TASK INSTRUCTIONS:
Only text lines belong in the answer: the lines from the first one in the records through the line with "adres, salarisstate, ens.", copied exactly.

DATA EXTRACT:
━━━━━━━━━━━━━━━━
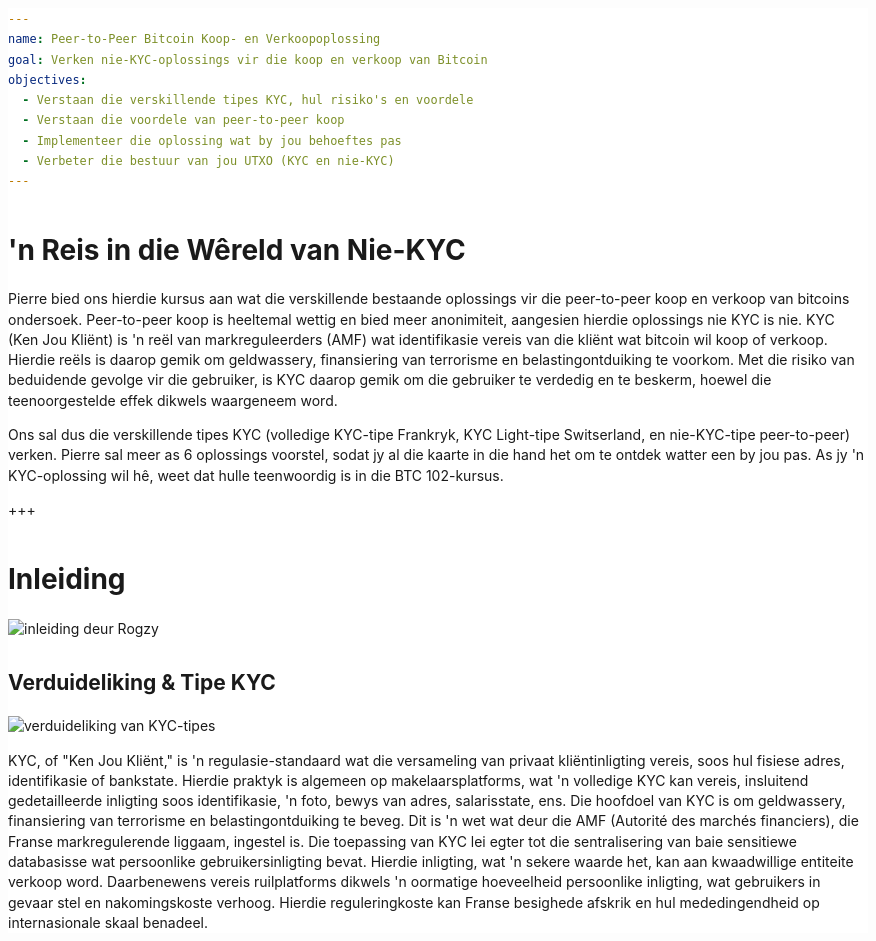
 ```yaml
---
name: Peer-to-Peer Bitcoin Koop- en Verkoopoplossing
goal: Verken nie-KYC-oplossings vir die koop en verkoop van Bitcoin
objectives:
  - Verstaan die verskillende tipes KYC, hul risiko's en voordele
  - Verstaan die voordele van peer-to-peer koop
  - Implementeer die oplossing wat by jou behoeftes pas
  - Verbeter die bestuur van jou UTXO (KYC en nie-KYC)
---
```


# 'n Reis in die Wêreld van Nie-KYC

Pierre bied ons hierdie kursus aan wat die verskillende bestaande oplossings vir die peer-to-peer koop en verkoop van bitcoins ondersoek. Peer-to-peer koop is heeltemal wettig en bied meer anonimiteit, aangesien hierdie oplossings nie KYC is nie. KYC (Ken Jou Kliënt) is 'n reël van markreguleerders (AMF) wat identifikasie vereis van die kliënt wat bitcoin wil koop of verkoop. Hierdie reëls is daarop gemik om geldwassery, finansiering van terrorisme en belastingontduiking te voorkom. Met die risiko van beduidende gevolge vir die gebruiker, is KYC daarop gemik om die gebruiker te verdedig en te beskerm, hoewel die teenoorgestelde effek dikwels waargeneem word.

Ons sal dus die verskillende tipes KYC (volledige KYC-tipe Frankryk, KYC Light-tipe Switserland, en nie-KYC-tipe peer-to-peer) verken. Pierre sal meer as 6 oplossings voorstel, sodat jy al die kaarte in die hand het om te ontdek watter een by jou pas. As jy 'n KYC-oplossing wil hê, weet dat hulle teenwoordig is in die BTC 102-kursus.

+++

# Inleiding

![inleiding deur Rogzy](https://youtu.be/3AHeKLTK7Sg)

## Verduideliking & Tipe KYC

![verduideliking van KYC-tipes](https://youtu.be/kDhXoPU1KtM)

KYC, of "Ken Jou Kliënt," is 'n regulasie-standaard wat die versameling van privaat kliëntinligting vereis, soos hul fisiese adres, identifikasie of bankstate. Hierdie praktyk is algemeen op makelaarsplatforms, wat 'n volledige KYC kan vereis, insluitend gedetailleerde inligting soos identifikasie, 'n foto, bewys van adres, salarisstate, ens.
Die hoofdoel van KYC is om geldwassery, finansiering van terrorisme en belastingontduiking te beveg. Dit is 'n wet wat deur die AMF (Autorité des marchés financiers), die Franse markregulerende liggaam, ingestel is. Die toepassing van KYC lei egter tot die sentralisering van baie sensitiewe databasisse wat persoonlike gebruikersinligting bevat. Hierdie inligting, wat 'n sekere waarde het, kan aan kwaadwillige entiteite verkoop word.
Daarbenewens vereis ruilplatforms dikwels 'n oormatige hoeveelheid persoonlike inligting, wat gebruikers in gevaar stel en nakomingskoste verhoog. Hierdie reguleringkoste kan Franse besighede afskrik en hul mededingendheid op internasionale skaal benadeel.
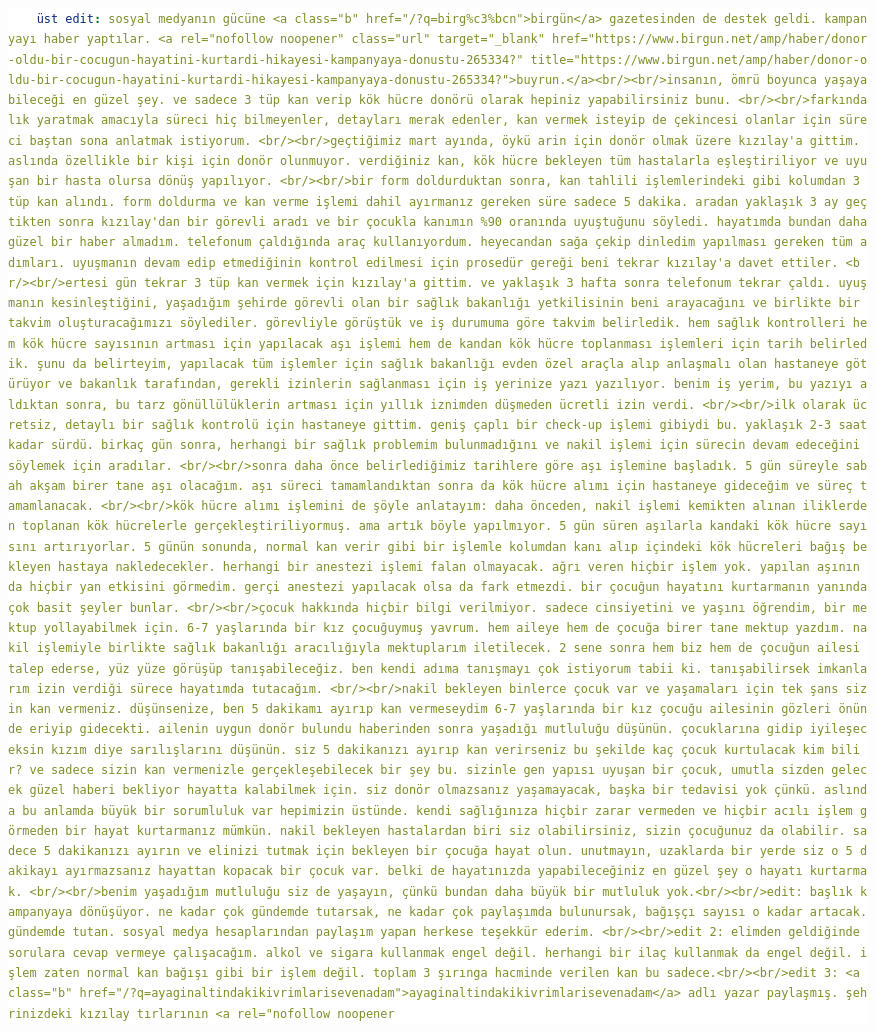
 ```yaml
    üst edit: sosyal medyanın gücüne <a class="b" href="/?q=birg%c3%bcn">birgün</a> gazetesinden de destek geldi. kampanyayı haber yaptılar. <a rel="nofollow noopener" class="url" target="_blank" href="https://www.birgun.net/amp/haber/donor-oldu-bir-cocugun-hayatini-kurtardi-hikayesi-kampanyaya-donustu-265334?" title="https://www.birgun.net/amp/haber/donor-oldu-bir-cocugun-hayatini-kurtardi-hikayesi-kampanyaya-donustu-265334?">buyrun.</a><br/><br/>insanın, ömrü boyunca yaşayabileceği en güzel şey. ve sadece 3 tüp kan verip kök hücre donörü olarak hepiniz yapabilirsiniz bunu. <br/><br/>farkındalık yaratmak amacıyla süreci hiç bilmeyenler, detayları merak edenler, kan vermek isteyip de çekincesi olanlar için süreci baştan sona anlatmak istiyorum. <br/><br/>geçtiğimiz mart ayında, öykü arin için donör olmak üzere kızılay'a gittim. aslında özellikle bir kişi için donör olunmuyor. verdiğiniz kan, kök hücre bekleyen tüm hastalarla eşleştiriliyor ve uyuşan bir hasta olursa dönüş yapılıyor. <br/><br/>bir form doldurduktan sonra, kan tahlili işlemlerindeki gibi kolumdan 3 tüp kan alındı. form doldurma ve kan verme işlemi dahil ayırmanız gereken süre sadece 5 dakika. aradan yaklaşık 3 ay geçtikten sonra kızılay'dan bir görevli aradı ve bir çocukla kanımın %90 oranında uyuştuğunu söyledi. hayatımda bundan daha güzel bir haber almadım. telefonum çaldığında araç kullanıyordum. heyecandan sağa çekip dinledim yapılması gereken tüm adımları. uyuşmanın devam edip etmediğinin kontrol edilmesi için prosedür gereği beni tekrar kızılay'a davet ettiler. <br/><br/>ertesi gün tekrar 3 tüp kan vermek için kızılay'a gittim. ve yaklaşık 3 hafta sonra telefonum tekrar çaldı. uyuşmanın kesinleştiğini, yaşadığım şehirde görevli olan bir sağlık bakanlığı yetkilisinin beni arayacağını ve birlikte bir takvim oluşturacağımızı söylediler. görevliyle görüştük ve iş durumuma göre takvim belirledik. hem sağlık kontrolleri hem kök hücre sayısının artması için yapılacak aşı işlemi hem de kandan kök hücre toplanması işlemleri için tarih belirledik. şunu da belirteyim, yapılacak tüm işlemler için sağlık bakanlığı evden özel araçla alıp anlaşmalı olan hastaneye götürüyor ve bakanlık tarafından, gerekli izinlerin sağlanması için iş yerinize yazı yazılıyor. benim iş yerim, bu yazıyı aldıktan sonra, bu tarz gönüllülüklerin artması için yıllık iznimden düşmeden ücretli izin verdi. <br/><br/>ilk olarak ücretsiz, detaylı bir sağlık kontrolü için hastaneye gittim. geniş çaplı bir check-up işlemi gibiydi bu. yaklaşık 2-3 saat kadar sürdü. birkaç gün sonra, herhangi bir sağlık problemim bulunmadığını ve nakil işlemi için sürecin devam edeceğini söylemek için aradılar. <br/><br/>sonra daha önce belirlediğimiz tarihlere göre aşı işlemine başladık. 5 gün süreyle sabah akşam birer tane aşı olacağım. aşı süreci tamamlandıktan sonra da kök hücre alımı için hastaneye gideceğim ve süreç tamamlanacak. <br/><br/>kök hücre alımı işlemini de şöyle anlatayım: daha önceden, nakil işlemi kemikten alınan iliklerden toplanan kök hücrelerle gerçekleştiriliyormuş. ama artık böyle yapılmıyor. 5 gün süren aşılarla kandaki kök hücre sayısını artırıyorlar. 5 günün sonunda, normal kan verir gibi bir işlemle kolumdan kanı alıp içindeki kök hücreleri bağış bekleyen hastaya nakledecekler. herhangi bir anestezi işlemi falan olmayacak. ağrı veren hiçbir işlem yok. yapılan aşının da hiçbir yan etkisini görmedim. gerçi anestezi yapılacak olsa da fark etmezdi. bir çocuğun hayatını kurtarmanın yanında çok basit şeyler bunlar. <br/><br/>çocuk hakkında hiçbir bilgi verilmiyor. sadece cinsiyetini ve yaşını öğrendim, bir mektup yollayabilmek için. 6-7 yaşlarında bir kız çocuğuymuş yavrum. hem aileye hem de çocuğa birer tane mektup yazdım. nakil işlemiyle birlikte sağlık bakanlığı aracılığıyla mektuplarım iletilecek. 2 sene sonra hem biz hem de çocuğun ailesi talep ederse, yüz yüze görüşüp tanışabileceğiz. ben kendi adıma tanışmayı çok istiyorum tabii ki. tanışabilirsek imkanlarım izin verdiği sürece hayatımda tutacağım. <br/><br/>nakil bekleyen binlerce çocuk var ve yaşamaları için tek şans sizin kan vermeniz. düşünsenize, ben 5 dakikamı ayırıp kan vermeseydim 6-7 yaşlarında bir kız çocuğu ailesinin gözleri önünde eriyip gidecekti. ailenin uygun donör bulundu haberinden sonra yaşadığı mutluluğu düşünün. çocuklarına gidip iyileşeceksin kızım diye sarılışlarını düşünün. siz 5 dakikanızı ayırıp kan verirseniz bu şekilde kaç çocuk kurtulacak kim bilir? ve sadece sizin kan vermenizle gerçekleşebilecek bir şey bu. sizinle gen yapısı uyuşan bir çocuk, umutla sizden gelecek güzel haberi bekliyor hayatta kalabilmek için. siz donör olmazsanız yaşamayacak, başka bir tedavisi yok çünkü. aslında bu anlamda büyük bir sorumluluk var hepimizin üstünde. kendi sağlığınıza hiçbir zarar vermeden ve hiçbir acılı işlem görmeden bir hayat kurtarmanız mümkün. nakil bekleyen hastalardan biri siz olabilirsiniz, sizin çocuğunuz da olabilir. sadece 5 dakikanızı ayırın ve elinizi tutmak için bekleyen bir çocuğa hayat olun. unutmayın, uzaklarda bir yerde siz o 5 dakikayı ayırmazsanız hayattan kopacak bir çocuk var. belki de hayatınızda yapabileceğiniz en güzel şey o hayatı kurtarmak. <br/><br/>benim yaşadığım mutluluğu siz de yaşayın, çünkü bundan daha büyük bir mutluluk yok.<br/><br/>edit: başlık kampanyaya dönüşüyor. ne kadar çok gündemde tutarsak, ne kadar çok paylaşımda bulunursak, bağışçı sayısı o kadar artacak. gündemde tutan. sosyal medya hesaplarından paylaşım yapan herkese teşekkür ederim. <br/><br/>edit 2: elimden geldiğinde sorulara cevap vermeye çalışacağım. alkol ve sigara kullanmak engel değil. herhangi bir ilaç kullanmak da engel değil. işlem zaten normal kan bağışı gibi bir işlem değil. toplam 3 şırınga hacminde verilen kan bu sadece.<br/><br/>edit 3: <a class="b" href="/?q=ayaginaltindakikivrimlarisevenadam">ayaginaltindakikivrimlarisevenadam</a> adlı yazar paylaşmış. şehrinizdeki kızılay tırlarının <a rel="nofollow noopener
```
━━━━━━━━━━━━━━━━
SOLUTION TO THE PROBLEM:
 ```yaml
---
name: Peer-to-Peer Bitcoin Koop- en Verkoopoplossing
goal: Verken nie-KYC-oplossings vir die koop en verkoop van Bitcoin
objectives:
  - Verstaan die verskillende tipes KYC, hul risiko's en voordele
  - Verstaan die voordele van peer-to-peer koop
  - Implementeer die oplossing wat by jou behoeftes pas
  - Verbeter die bestuur van jou UTXO (KYC en nie-KYC)
---
```


# 'n Reis in die Wêreld van Nie-KYC

Pierre bied ons hierdie kursus aan wat die verskillende bestaande oplossings vir die peer-to-peer koop en verkoop van bitcoins ondersoek. Peer-to-peer koop is heeltemal wettig en bied meer anonimiteit, aangesien hierdie oplossings nie KYC is nie. KYC (Ken Jou Kliënt) is 'n reël van markreguleerders (AMF) wat identifikasie vereis van die kliënt wat bitcoin wil koop of verkoop. Hierdie reëls is daarop gemik om geldwassery, finansiering van terrorisme en belastingontduiking te voorkom. Met die risiko van beduidende gevolge vir die gebruiker, is KYC daarop gemik om die gebruiker te verdedig en te beskerm, hoewel die teenoorgestelde effek dikwels waargeneem word.

Ons sal dus die verskillende tipes KYC (volledige KYC-tipe Frankryk, KYC Light-tipe Switserland, en nie-KYC-tipe peer-to-peer) verken. Pierre sal meer as 6 oplossings voorstel, sodat jy al die kaarte in die hand het om te ontdek watter een by jou pas. As jy 'n KYC-oplossing wil hê, weet dat hulle teenwoordig is in die BTC 102-kursus.

+++

# Inleiding

![inleiding deur Rogzy](https://youtu.be/3AHeKLTK7Sg)

## Verduideliking & Tipe KYC

![verduideliking van KYC-tipes](https://youtu.be/kDhXoPU1KtM)

KYC, of "Ken Jou Kliënt," is 'n regulasie-standaard wat die versameling van privaat kliëntinligting vereis, soos hul fisiese adres, identifikasie of bankstate. Hierdie praktyk is algemeen op makelaarsplatforms, wat 'n volledige KYC kan vereis, insluitend gedetailleerde inligting soos identifikasie, 'n foto, bewys van adres, salarisstate, ens.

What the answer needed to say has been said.